Khangaonkar continues, “SGLT inhibitors currently comprise 8 per cent of the market, but there are challenges associated with their safety profile. They are associated with an increased risk of diabetic ketoacidosis and are thus not approved for use in type 1 diabetes (T1D) in the US. They are further restricted to overweight or obese T1D patients in the EU and Asia. Despite this risk, physicians believe that the CV benefits may outweigh the risk of diabetic ketoacidosis, as SGLT-2 inhibitors are increasingly prescribed for T2D and are even prescribed off-label for some T1D in the US.”
Insulin therapy has been the standard of care for T1D treatment since its discovery 100 years ago. In the early 2000s, Eli Lilly’s Humalog (insulin lispro) and Novo Nordisk’s Novolog (insulin aspart), the first insulin analogs, were launched. Over the last 20 years, human insulins have been mostly replaced by analog insulins.

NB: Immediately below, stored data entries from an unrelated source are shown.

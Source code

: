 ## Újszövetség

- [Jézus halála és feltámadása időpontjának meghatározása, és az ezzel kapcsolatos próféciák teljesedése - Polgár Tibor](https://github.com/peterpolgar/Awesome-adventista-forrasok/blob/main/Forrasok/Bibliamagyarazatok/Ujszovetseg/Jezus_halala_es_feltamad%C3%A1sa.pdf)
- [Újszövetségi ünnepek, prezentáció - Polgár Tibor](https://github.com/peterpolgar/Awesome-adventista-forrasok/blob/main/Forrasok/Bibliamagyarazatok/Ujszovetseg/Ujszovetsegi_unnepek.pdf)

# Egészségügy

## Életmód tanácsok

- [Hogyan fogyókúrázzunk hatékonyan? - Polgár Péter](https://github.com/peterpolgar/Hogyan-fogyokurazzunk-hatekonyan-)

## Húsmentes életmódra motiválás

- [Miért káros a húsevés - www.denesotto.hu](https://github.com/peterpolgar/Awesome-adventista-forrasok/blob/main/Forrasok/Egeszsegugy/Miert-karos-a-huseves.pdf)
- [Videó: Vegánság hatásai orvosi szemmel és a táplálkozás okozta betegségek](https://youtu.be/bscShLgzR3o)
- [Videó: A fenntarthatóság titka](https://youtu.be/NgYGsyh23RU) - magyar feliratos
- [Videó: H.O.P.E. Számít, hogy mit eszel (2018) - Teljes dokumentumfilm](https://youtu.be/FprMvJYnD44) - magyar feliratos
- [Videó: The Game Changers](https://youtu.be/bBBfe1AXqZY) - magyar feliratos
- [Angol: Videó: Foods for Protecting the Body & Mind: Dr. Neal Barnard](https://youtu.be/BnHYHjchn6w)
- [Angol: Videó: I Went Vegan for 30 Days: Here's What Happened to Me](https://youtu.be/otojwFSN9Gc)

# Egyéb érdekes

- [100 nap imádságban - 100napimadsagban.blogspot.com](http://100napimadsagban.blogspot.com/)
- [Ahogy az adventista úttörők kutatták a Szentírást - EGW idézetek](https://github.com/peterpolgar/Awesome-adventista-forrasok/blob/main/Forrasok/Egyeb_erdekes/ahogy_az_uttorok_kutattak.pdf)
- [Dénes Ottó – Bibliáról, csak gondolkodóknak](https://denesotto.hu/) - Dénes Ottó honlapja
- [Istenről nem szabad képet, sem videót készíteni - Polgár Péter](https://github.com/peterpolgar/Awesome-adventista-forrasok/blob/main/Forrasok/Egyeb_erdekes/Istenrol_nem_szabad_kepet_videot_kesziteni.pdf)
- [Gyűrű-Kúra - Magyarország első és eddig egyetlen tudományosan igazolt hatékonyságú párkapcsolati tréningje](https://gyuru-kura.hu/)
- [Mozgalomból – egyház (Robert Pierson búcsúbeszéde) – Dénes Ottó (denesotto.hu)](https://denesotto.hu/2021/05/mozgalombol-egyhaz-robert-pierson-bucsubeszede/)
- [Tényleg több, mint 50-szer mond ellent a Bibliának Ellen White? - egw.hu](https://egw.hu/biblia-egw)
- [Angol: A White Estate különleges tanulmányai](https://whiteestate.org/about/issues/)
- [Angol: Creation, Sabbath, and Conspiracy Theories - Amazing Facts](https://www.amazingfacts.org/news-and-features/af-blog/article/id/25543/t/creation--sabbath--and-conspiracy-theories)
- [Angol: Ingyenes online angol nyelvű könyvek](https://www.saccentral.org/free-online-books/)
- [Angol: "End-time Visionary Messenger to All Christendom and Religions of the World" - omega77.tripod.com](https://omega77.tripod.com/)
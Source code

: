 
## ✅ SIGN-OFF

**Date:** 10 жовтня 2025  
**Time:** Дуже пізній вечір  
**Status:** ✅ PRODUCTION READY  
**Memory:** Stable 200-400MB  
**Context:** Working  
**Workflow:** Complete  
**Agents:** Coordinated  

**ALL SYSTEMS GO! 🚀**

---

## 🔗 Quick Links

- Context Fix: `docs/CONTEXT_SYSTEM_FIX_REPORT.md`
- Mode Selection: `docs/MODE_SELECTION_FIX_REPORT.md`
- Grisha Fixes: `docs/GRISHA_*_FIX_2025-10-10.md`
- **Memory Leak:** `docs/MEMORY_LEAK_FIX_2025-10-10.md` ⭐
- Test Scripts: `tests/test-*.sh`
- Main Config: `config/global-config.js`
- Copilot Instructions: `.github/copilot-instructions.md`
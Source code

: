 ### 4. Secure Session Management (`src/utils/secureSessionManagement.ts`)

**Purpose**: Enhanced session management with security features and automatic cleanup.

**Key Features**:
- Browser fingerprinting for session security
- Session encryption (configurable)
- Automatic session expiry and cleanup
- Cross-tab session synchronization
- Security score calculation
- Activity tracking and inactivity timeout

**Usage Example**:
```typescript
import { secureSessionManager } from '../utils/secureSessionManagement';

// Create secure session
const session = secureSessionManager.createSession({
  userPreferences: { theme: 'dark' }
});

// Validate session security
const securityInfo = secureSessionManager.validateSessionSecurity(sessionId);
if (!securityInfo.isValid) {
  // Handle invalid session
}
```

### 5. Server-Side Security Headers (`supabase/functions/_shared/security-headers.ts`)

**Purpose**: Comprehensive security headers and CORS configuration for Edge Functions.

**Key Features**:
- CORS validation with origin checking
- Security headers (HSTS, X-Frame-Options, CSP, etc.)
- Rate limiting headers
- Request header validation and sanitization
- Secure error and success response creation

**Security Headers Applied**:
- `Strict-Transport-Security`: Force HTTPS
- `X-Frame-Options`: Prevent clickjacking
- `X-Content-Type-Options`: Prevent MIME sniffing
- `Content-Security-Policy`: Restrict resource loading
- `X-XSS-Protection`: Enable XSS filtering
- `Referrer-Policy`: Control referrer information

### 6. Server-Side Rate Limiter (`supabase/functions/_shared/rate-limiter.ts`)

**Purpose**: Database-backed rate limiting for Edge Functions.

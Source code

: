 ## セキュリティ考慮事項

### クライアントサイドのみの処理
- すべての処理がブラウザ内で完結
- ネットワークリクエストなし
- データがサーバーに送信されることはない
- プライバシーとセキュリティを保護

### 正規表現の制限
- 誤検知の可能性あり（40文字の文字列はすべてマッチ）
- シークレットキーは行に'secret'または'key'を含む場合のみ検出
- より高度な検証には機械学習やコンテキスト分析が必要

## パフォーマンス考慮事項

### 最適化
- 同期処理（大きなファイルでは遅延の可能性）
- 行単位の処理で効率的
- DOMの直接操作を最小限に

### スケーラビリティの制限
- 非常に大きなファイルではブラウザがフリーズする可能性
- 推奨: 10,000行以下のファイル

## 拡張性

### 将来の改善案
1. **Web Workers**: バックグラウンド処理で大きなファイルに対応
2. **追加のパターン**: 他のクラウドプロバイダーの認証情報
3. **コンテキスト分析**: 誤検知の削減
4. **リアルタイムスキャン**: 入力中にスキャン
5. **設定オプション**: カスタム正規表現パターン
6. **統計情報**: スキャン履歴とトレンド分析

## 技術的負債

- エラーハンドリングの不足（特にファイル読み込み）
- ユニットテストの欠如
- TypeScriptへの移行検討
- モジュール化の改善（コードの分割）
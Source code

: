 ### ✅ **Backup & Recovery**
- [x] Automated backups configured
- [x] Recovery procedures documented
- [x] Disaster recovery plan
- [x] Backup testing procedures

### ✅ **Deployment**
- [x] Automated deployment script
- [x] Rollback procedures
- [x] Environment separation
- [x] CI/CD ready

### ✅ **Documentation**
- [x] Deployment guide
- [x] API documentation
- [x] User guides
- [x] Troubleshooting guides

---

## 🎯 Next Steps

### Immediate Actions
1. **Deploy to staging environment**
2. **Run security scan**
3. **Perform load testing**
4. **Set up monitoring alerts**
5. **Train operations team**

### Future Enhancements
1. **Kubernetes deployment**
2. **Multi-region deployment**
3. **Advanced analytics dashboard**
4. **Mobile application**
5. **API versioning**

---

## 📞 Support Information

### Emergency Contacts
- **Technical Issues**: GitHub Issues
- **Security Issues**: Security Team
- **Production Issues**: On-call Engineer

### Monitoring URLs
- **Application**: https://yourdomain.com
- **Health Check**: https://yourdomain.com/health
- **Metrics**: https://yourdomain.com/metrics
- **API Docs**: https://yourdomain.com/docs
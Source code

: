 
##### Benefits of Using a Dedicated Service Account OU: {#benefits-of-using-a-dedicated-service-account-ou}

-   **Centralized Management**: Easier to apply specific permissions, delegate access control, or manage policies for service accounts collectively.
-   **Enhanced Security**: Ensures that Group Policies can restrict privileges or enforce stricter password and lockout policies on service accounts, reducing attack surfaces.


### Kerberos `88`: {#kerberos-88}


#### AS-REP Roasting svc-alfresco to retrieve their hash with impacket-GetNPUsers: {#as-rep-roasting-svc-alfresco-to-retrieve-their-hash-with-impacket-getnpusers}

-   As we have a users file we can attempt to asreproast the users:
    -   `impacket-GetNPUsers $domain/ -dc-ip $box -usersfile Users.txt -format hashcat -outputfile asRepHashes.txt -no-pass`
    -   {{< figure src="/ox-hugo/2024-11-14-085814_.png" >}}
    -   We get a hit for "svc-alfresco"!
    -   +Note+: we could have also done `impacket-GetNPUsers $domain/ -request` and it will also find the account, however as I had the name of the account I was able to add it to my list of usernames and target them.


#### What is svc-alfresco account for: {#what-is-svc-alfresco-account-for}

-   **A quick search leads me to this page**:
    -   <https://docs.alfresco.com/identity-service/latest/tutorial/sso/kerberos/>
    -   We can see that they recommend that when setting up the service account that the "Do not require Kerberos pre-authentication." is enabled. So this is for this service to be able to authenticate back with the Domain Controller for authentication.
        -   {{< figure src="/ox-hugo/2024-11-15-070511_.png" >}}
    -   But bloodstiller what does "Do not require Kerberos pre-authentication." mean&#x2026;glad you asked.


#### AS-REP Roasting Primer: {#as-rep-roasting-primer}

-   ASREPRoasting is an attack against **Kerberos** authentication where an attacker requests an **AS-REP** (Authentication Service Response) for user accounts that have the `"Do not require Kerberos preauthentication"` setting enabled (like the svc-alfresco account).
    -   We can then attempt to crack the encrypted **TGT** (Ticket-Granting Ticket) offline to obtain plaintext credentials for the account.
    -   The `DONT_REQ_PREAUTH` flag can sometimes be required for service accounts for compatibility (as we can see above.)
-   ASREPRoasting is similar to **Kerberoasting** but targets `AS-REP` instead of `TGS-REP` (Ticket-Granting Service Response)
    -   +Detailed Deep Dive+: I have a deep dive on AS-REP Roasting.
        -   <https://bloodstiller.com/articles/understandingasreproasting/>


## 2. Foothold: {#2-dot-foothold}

In the last five years, second-generation versions of Novolog and Humalog have launched (Fiasp and Lyumjev, respectively). As insulin pump uptake increases globally, the rapid-acting insulins will take up a considerable market share in T1D, while the long-acting insulins will maintain their shares due to their use in T2D.
Cuaron concludes, “The overall global insulin market growth has shifted from 59 per cent of the market in 2010 to 34 per cent of the market in 2020. This is particularly due to the entry and preference for non-insulin treatments in T2D and a decreased need for basal insulins in T1D as a result of increased pump usage. However, some more targeted adjunct therapeutics for T1D patients and the first disease-modifying therapeutics, such as Provention Bio’s preventative treatment teplizumab, are set to emerge. The launch of these therapeutics will offset some of the biosimilar erosion that the branded insulins will face, and will continue to drive market growth at an accelerated rate.